Covering University of Colorado sports, mostly basketball, since 2010

Tuesday, October 6, 2015

Tuesday Grab Bag: Closer, but still not there... yet.

I'd like to tell you all a story.  It's a story about a pair of friends, let's call then 'Larry' and 'Terry' (to protect the innocent), who had planned on attending the CU/Oregon game Saturday night.  Larry, specifically, had come down from the mountains with an eye towards watching Colorado football this weekend, and had lead the charge to pre-purchase tickets, make plans (including Half Fast!), and generally set their affairs in order -- they were going to this game.  I saw them off Saturday night, planning to take my own route to the stadium with the group I was sitting with.  We made loose plans to meet up at the stadium and afterwards, shared a 'few' beverages, and parted ways.  This was at 5pm.

After winding my way across Boulder and up to Folsom, I headed over to the field house at about 7. Making a beeline for the nearest beer stand, I spied Larry and Terry over by a trash can, significantly more enhanced than they were a few hours previously.  Their state of affairs was a little worrisome for that early in the evening, but I noted that they had, at least, made it to Folsom in time for kickoff.  We shared some drinks, quickly talked over the weather, and generally shot the shit.  I assured them we'd meet up afterwards, and told them to call me.

Well, of course, the weather opened up, delaying the kickoff and spilling many of the fans to the concourses. I'm rarely comfortable in tightly crowded situations, so I left Larry and Terry to their spiraling, drunken state, and forced my way outside into the pouring rain.  Warnings of lightning in the area barely registered with me, as I took in the awesome sight of Folsom bathed in light and precipitation.  As the game eventually got under way, I noticed my phone was really struggling with the moisture and slammed cell towers, so I put it away, and forgot Larry and Terry were even in the stadium until the 4th Quarter.  As the end result of the game became clear, I remembered to turn on my phone again, but noted that L&T hadn't called.  Figuring they were already out on Pearl Street, and no longer in the mood for revelry myself, I tightened my jacket, and trudged home.

Arriving at my door, I was surprised to find the TV and lights were on.  Slipping inside, I was stunned to see the passed out forms of Larry and Terry, completely dead to the world (Larry had been staying at my place while in town, and had a key).  I surveyed the house, finding the kitchen faucet full on and pouring into oblivion, the doors unlocked, and discarded wet clothes strewn about.  Confused, but otherwise uncaring due to the late hour, I turned off the lights, television, and faucet, locked the doors, and went to bed.

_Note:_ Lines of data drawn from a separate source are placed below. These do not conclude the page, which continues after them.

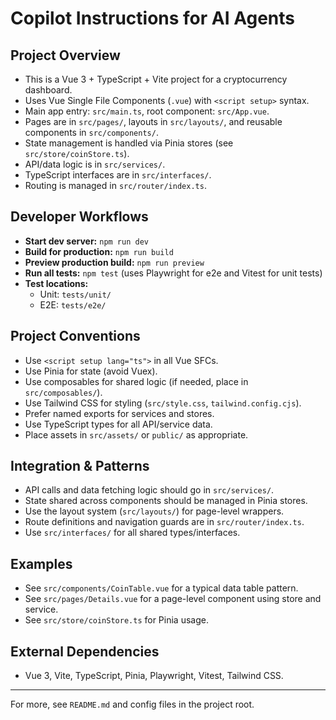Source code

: # Copilot Instructions for AI Agents

## Project Overview
- This is a Vue 3 + TypeScript + Vite project for a cryptocurrency dashboard.
- Uses Vue Single File Components (`.vue`) with `<script setup>` syntax.
- Main app entry: `src/main.ts`, root component: `src/App.vue`.
- Pages are in `src/pages/`, layouts in `src/layouts/`, and reusable components in `src/components/`.
- State management is handled via Pinia stores (see `src/store/coinStore.ts`).
- API/data logic is in `src/services/`.
- TypeScript interfaces are in `src/interfaces/`.
- Routing is managed in `src/router/index.ts`.

## Developer Workflows
- **Start dev server:** `npm run dev`
- **Build for production:** `npm run build`
- **Preview production build:** `npm run preview`
- **Run all tests:** `npm test` (uses Playwright for e2e and Vitest for unit tests)
- **Test locations:**
  - Unit: `tests/unit/`
  - E2E: `tests/e2e/`

## Project Conventions
- Use `<script setup lang="ts">` in all Vue SFCs.
- Use Pinia for state (avoid Vuex).
- Use composables for shared logic (if needed, place in `src/composables/`).
- Use Tailwind CSS for styling (`src/style.css`, `tailwind.config.cjs`).
- Prefer named exports for services and stores.
- Use TypeScript types for all API/service data.
- Place assets in `src/assets/` or `public/` as appropriate.

## Integration & Patterns
- API calls and data fetching logic should go in `src/services/`.
- State shared across components should be managed in Pinia stores.
- Use the layout system (`src/layouts/`) for page-level wrappers.
- Route definitions and navigation guards are in `src/router/index.ts`.
- Use `src/interfaces/` for all shared types/interfaces.

## Examples
- See `src/components/CoinTable.vue` for a typical data table pattern.
- See `src/pages/Details.vue` for a page-level component using store and service.
- See `src/store/coinStore.ts` for Pinia usage.

## External Dependencies
- Vue 3, Vite, TypeScript, Pinia, Playwright, Vitest, Tailwind CSS.

---
For more, see `README.md` and config files in the project root.
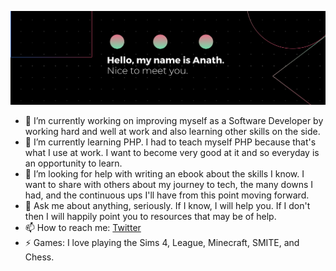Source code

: ![GitHub Logo](images/banner.png)

<!--
**anathkantonda/anathkantonda** is a ✨ _special_ ✨ repository because its `README.md` (this file) appears on your GitHub profile.

Here are some ideas to get you started:
-->
- 🔭 I’m currently working on improving myself as a Software Developer by working hard and well at work and also learning other skills on the side.
- 🌱 I’m currently learning PHP. I had to teach myself PHP because that's what I use at work. I want to become very good at it and so everyday is an opportunity to learn.
- 🤔 I’m looking for help with writing an ebook about the skills I know. I want to share with others about my journey to tech, the many downs I had, and the continuous ups I'll have from this point moving forward.
- 💬 Ask me about anything, seriously. If I know, I will help you. If I don't then I will happily point you to resources that may be of help.
- 📫 How to reach me: [Twitter](https://twitter.com/anathkantonda)
- ⚡ Games: I love playing the Sims 4, League, Minecraft, SMITE, and Chess.


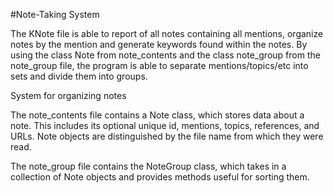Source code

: #Note-Taking System

The KNote file is able to report of all notes containing all mentions, organize notes by the mention and generate keywords found within the notes. By using the class Note from note_contents and the class note_group from the note_group file, the program is able to separate mentions/topics/etc into sets and divide them into groups.

System for organizing notes

The note_contents file contains a Note class, which stores data about a note. This includes its optional unique id, mentions, topics, references, and URLs. Note objects are distinguished by the file name from which they were read.

The note_group file contains the NoteGroup class, which takes in a collection of Note objects and provides methods useful for sorting them.
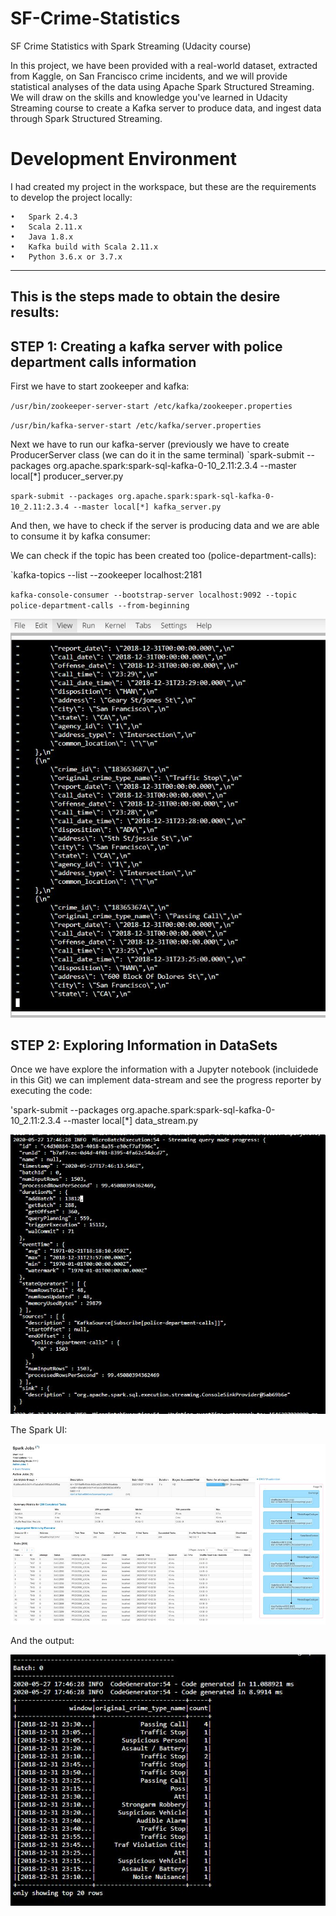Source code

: # SF-Crime-Statistics
SF Crime Statistics with Spark Streaming (Udacity course)

In this project, we have been provided with a real-world dataset, extracted from Kaggle, on San Francisco crime incidents, and we will provide statistical analyses of the data using Apache Spark Structured Streaming. We will draw on the skills and knowledge you've learned in Udacity Streaming course to create a Kafka server to produce data, and ingest data through Spark Structured Streaming.

# Development Environment
I had created my project in the workspace, but these are the requirements to develop the project locally:

    •	Spark 2.4.3
    •	Scala 2.11.x
    •	Java 1.8.x
    •	Kafka build with Scala 2.11.x
    •	Python 3.6.x or 3.7.x

--------------------------------------------------------------------------------------------------
This is the steps made to obtain the desire results:
--------------------------------------------------------------------------------------------------

## STEP 1: Creating a kafka server with police department calls information
First we have to start zookeeper and kafka:

  `/usr/bin/zookeeper-server-start /etc/kafka/zookeeper.properties`
  
  `/usr/bin/kafka-server-start /etc/kafka/server.properties`


Next we have to run our kafka-server (previously we have to create ProducerServer class (we can do it in the same terminal)
  `spark-submit --packages org.apache.spark:spark-sql-kafka-0-10_2.11:2.3.4 --master local[*] producer_server.py
  
  `spark-submit --packages org.apache.spark:spark-sql-kafka-0-10_2.11:2.3.4 --master local[*] kafka_server.py`
  

And then, we have to check if the server is producing data and we are able to consume it by kafka consumer:

We can check if the topic has been created too (police-department-calls):

  `kafka-topics --list --zookeeper localhost:2181 
 
  `kafka-console-consumer --bootstrap-server localhost:9092 --topic police-department-calls --from-beginning`

![Kafka consumer output](https://github.com/patmaneg/SF-Crime-Statistics/blob/master/images/kafka-consumer.JPG?raw=true)


## STEP 2: Exploring Information in DataSets
Once we have explore the information with a Jupyter notebook (incluidede in this Git) we can implement data-stream and see the progress reporter by executing the code:

  'spark-submit --packages org.apache.spark:spark-sql-kafka-0-10_2.11:2.3.4 --master local[*] data_stream.py
 
  ![Kafka consumer output](https://github.com/patmaneg/SF-Crime-Statistics/blob/master/images/ProgressReport.JPG?raw=true)
  
The Spark UI:

  ![Kafka consumer output](https://github.com/patmaneg/SF-Crime-Statistics/blob/master/images/SparkUI.JPG?raw=true)

And the output:

  ![Kafka consumer output](https://github.com/patmaneg/SF-Crime-Statistics/blob/master/images/output.JPG?raw=true)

In the morning, I found out the truth.  Despite being safely in the stadium at 7, neither one of them had made it to the re-scheduled kickoff.  The two had gone separate ways shortly after I had talked with them, and it had all gone south from there.  Larry, frightened by the lightning reports, had given up early, and took off for home.  Terry, whose phone was also on the fritz and couldn't contact anyone else to sit with, took off into the night, eventually purchasing a plate of curry at Tiffin's, and stumbling back to my house.

The point, I guess, is that a football Saturday is a marathon, not a sprint.  Pace yourselves, accordingly. Don't be like 'Larry & Terry.'


Today in the bag, I'm talking the action against Oregon, a look ahead to CU's next three opponents, and the first few days of basketball practices.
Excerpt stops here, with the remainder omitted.